Records drawn from a dataset
◆ ◆ ◆ ◆ ◆ ◆ ◆
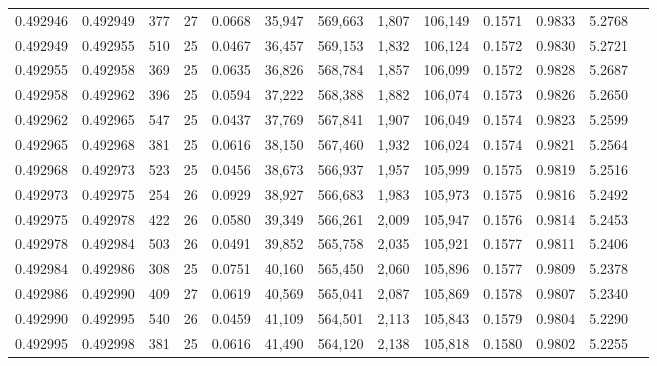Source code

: \begin{tabular}{rrrrrrrrrrrrr}
0.492946 & 0.492949 & 377 &  27 &                                     0.0668 &  35,947 & 569,663 &   1,807 & 106,149 & 0.1571 & 0.9833 & 5.2768 \\
0.492949 & 0.492955 & 510 &  25 &                                     0.0467 &  36,457 & 569,153 &   1,832 & 106,124 & 0.1572 & 0.9830 & 5.2721 \\
0.492955 & 0.492958 & 369 &  25 &                                     0.0635 &  36,826 & 568,784 &   1,857 & 106,099 & 0.1572 & 0.9828 & 5.2687 \\
0.492958 & 0.492962 & 396 &  25 &                                     0.0594 &  37,222 & 568,388 &   1,882 & 106,074 & 0.1573 & 0.9826 & 5.2650 \\
0.492962 & 0.492965 & 547 &  25 &                                     0.0437 &  37,769 & 567,841 &   1,907 & 106,049 & 0.1574 & 0.9823 & 5.2599 \\
0.492965 & 0.492968 & 381 &  25 &                                     0.0616 &  38,150 & 567,460 &   1,932 & 106,024 & 0.1574 & 0.9821 & 5.2564 \\
0.492968 & 0.492973 & 523 &  25 &                                     0.0456 &  38,673 & 566,937 &   1,957 & 105,999 & 0.1575 & 0.9819 & 5.2516 \\
0.492973 & 0.492975 & 254 &  26 &                                     0.0929 &  38,927 & 566,683 &   1,983 & 105,973 & 0.1575 & 0.9816 & 5.2492 \\
0.492975 & 0.492978 & 422 &  26 &                                     0.0580 &  39,349 & 566,261 &   2,009 & 105,947 & 0.1576 & 0.9814 & 5.2453 \\
0.492978 & 0.492984 & 503 &  26 &                                     0.0491 &  39,852 & 565,758 &   2,035 & 105,921 & 0.1577 & 0.9811 & 5.2406 \\
0.492984 & 0.492986 & 308 &  25 &                                     0.0751 &  40,160 & 565,450 &   2,060 & 105,896 & 0.1577 & 0.9809 & 5.2378 \\
0.492986 & 0.492990 & 409 &  27 &                                     0.0619 &  40,569 & 565,041 &   2,087 & 105,869 & 0.1578 & 0.9807 & 5.2340 \\
0.492990 & 0.492995 & 540 &  26 &                                     0.0459 &  41,109 & 564,501 &   2,113 & 105,843 & 0.1579 & 0.9804 & 5.2290 \\
0.492995 & 0.492998 & 381 &  25 &                                     0.0616 &  41,490 & 564,120 &   2,138 & 105,818 & 0.1580 & 0.9802 & 5.2255 \\

\end{tabular}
◆ ◆ ◆ ◆ ◆ ◆ ◆
_TASK REQUIREMENTS_. Each line above that includes the word "tabular" is to be copied.

_ANSWER SPACE_.
: \begin{tabular}{rrrrrrrrrrrrr}
\end{tabular}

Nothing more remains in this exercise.